Bariatric Surgery is Cost-Effective for Diabetes Patients
Various types of bariatric surgery
Approximately 285 million people around the world suffer from type 2 diabetes. Type 2 diabetes (formerly known as adult onset diabetes) occurs when the body becomes resistant to insulin. Type 1 diabetes is occurs when the body does not produce insulin and patients, starting from a very young age, must participate in insulin therapy in order to stay healthy. Type 1 diabetes is also known as juvenile diabetes, although more and more children are getting type 2 diabetes as the rate of obesity increases among children.
A study presented earlier this month at the 2nd World Congress on Interventional Therapies for Type 2 Diabetes indicated that bariatric surgery is a viable and cost-saving option for people who suffer from type 2 diabetes. Bariatric surgery reduces the size of the stomach, and reduces absorption in the small intestine. Bariatric surgery includes gastric bypass, biliopancreatic diversion, and gastric banding. In the United States, bariatric surgery can cost between $15,000 and $24,000. This cost is less than the ongoing treatments relating to managing type 2 diabetes and treating complications relating to type 2 diabetes – including glaucoma, kidney failure and frequent hospital visits.
The researchers looked at the data of 16 studies already done, comparing the cost effectiveness of morbidly obese patients who have received the surgery. They also found a greater benefit of performing the procedure on newly diagnosed patients. "Targeting recently diagnosed diabetes is likely to be more cost effective because diabetes remission rates achieved are higher in this group than in those with established Type 2 diabetes," says Catherine Keating, a senior research fellow from the Health Economics Unit at Deakin University in Melbourne, Australia. "Some of the studies I analyzed, particularly those targeting therapy for patients with recently diagnosed Type 2 diabetes, have found that the costs of surgery may be fully recouped through prevention of future health care costs. This excellent result is fairly rare."

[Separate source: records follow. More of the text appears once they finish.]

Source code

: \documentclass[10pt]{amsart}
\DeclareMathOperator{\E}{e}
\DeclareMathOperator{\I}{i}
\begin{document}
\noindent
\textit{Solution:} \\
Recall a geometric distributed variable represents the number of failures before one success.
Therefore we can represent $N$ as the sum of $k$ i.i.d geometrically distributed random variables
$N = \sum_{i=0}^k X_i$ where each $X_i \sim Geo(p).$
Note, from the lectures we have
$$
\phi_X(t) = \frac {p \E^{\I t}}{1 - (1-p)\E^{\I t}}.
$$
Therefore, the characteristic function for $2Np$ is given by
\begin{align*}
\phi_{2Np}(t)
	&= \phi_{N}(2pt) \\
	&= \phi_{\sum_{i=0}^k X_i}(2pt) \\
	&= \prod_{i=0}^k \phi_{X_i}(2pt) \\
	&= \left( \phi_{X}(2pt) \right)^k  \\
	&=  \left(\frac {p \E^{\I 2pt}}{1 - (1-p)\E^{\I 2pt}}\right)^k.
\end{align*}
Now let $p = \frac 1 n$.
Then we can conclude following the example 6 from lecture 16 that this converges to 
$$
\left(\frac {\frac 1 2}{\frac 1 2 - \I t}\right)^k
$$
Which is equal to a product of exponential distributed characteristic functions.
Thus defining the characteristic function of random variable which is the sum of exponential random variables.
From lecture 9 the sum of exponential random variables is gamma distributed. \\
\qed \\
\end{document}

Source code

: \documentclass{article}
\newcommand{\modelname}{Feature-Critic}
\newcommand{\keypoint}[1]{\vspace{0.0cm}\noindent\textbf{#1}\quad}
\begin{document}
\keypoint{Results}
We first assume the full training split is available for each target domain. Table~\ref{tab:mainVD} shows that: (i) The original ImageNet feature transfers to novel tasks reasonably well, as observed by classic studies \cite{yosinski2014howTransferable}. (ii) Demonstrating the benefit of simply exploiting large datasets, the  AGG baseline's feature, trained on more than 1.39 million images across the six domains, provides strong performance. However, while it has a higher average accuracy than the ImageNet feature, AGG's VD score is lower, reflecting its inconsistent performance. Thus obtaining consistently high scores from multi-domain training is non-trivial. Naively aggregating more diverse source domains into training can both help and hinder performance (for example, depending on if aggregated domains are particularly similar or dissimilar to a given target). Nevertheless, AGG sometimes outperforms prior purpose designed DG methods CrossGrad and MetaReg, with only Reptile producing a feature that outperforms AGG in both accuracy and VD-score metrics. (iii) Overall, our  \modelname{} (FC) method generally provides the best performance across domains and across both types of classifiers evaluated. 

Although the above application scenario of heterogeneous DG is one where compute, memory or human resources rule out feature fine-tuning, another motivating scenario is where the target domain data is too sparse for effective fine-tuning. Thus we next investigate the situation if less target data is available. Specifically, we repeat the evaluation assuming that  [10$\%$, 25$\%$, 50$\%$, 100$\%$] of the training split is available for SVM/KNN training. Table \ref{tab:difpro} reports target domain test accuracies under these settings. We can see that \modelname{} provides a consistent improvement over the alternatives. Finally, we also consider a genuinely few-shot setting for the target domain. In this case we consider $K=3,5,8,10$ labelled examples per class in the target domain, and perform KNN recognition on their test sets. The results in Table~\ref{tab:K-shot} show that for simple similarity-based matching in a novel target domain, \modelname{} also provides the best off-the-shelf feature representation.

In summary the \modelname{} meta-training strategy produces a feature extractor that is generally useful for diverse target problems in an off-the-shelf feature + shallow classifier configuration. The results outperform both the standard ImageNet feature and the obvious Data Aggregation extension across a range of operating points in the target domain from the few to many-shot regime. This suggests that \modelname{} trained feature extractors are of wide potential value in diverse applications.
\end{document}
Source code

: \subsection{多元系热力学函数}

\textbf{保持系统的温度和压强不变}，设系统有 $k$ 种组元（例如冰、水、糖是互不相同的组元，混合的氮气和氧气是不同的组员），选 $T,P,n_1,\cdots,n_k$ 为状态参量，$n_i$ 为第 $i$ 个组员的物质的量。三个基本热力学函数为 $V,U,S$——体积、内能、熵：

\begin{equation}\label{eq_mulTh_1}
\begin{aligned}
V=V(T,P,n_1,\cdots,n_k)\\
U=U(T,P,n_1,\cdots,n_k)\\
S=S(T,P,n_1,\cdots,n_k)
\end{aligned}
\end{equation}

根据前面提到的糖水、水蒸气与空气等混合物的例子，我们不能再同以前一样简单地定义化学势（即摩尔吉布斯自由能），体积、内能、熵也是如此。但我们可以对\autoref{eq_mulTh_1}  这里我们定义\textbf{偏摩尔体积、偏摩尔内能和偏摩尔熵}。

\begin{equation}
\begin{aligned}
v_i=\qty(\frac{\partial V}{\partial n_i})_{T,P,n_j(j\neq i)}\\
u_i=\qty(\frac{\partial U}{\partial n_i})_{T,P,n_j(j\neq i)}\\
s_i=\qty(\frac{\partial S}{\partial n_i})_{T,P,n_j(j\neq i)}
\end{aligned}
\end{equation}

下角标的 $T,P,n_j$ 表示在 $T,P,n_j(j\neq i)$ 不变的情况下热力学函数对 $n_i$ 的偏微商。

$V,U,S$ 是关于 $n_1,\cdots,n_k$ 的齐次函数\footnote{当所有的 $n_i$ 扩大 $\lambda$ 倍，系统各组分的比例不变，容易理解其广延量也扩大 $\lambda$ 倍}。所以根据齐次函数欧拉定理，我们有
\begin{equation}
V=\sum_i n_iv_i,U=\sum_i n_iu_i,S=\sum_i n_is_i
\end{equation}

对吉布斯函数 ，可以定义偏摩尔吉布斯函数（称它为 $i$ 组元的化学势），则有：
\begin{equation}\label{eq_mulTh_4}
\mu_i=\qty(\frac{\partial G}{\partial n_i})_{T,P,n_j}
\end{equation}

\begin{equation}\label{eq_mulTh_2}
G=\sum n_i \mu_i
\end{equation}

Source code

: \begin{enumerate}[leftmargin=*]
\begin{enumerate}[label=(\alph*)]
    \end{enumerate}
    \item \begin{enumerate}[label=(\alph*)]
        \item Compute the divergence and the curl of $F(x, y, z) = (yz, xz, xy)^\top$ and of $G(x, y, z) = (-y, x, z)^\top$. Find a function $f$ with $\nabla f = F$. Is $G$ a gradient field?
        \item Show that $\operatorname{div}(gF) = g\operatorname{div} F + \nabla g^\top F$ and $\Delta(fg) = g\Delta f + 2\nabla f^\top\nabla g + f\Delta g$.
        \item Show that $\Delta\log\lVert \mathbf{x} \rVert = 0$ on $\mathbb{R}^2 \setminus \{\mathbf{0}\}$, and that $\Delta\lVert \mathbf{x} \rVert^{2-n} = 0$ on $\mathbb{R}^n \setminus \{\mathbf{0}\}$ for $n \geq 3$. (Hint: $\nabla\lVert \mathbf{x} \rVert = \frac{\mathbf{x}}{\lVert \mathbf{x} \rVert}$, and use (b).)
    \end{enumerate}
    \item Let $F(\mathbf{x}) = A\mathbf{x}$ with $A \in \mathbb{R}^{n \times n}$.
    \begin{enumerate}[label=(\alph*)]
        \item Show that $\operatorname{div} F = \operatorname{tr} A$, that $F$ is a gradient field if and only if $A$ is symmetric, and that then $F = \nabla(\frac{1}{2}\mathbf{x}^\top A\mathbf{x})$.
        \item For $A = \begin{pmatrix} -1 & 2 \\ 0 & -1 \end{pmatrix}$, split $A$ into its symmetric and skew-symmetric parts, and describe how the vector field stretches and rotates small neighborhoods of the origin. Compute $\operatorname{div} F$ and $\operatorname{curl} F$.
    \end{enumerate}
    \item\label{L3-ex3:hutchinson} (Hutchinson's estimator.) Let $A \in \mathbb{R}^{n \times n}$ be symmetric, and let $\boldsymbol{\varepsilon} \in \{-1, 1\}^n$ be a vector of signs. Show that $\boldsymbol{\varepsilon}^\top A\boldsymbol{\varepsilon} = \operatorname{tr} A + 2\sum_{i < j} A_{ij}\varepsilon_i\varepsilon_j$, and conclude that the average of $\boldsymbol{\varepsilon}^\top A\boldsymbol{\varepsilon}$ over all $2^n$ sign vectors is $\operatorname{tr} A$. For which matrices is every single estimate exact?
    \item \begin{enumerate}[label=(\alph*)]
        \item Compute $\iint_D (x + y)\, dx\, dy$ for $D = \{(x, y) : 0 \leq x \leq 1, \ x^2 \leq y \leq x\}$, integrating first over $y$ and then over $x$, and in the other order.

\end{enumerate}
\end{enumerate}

The news may be beneficial to patients found in the "Diabetes Belt". After detailed research of 644 U.S. counties, researchers have found the highest prevalence in Alabama, Arkansas, Florida, Georgia, Kentucky, Louisiana, Mississippi, North Carolina, Ohio, Pennsylvania, South Carolina, Tennessee, Texas, Virginia and West Virginia, creating a “belt” within the U.S. The Diabetes Belt has similar characteristics to the Stroke Belt, which is also concentrated in the southern U.S. Similarities among these counties include poor diet, sedentary lifestyle, lower education levels and higher concentration of African-Americans. This implies that local jurisdictions need to focus community efforts on improving lifestyle habits such as diet and exercise.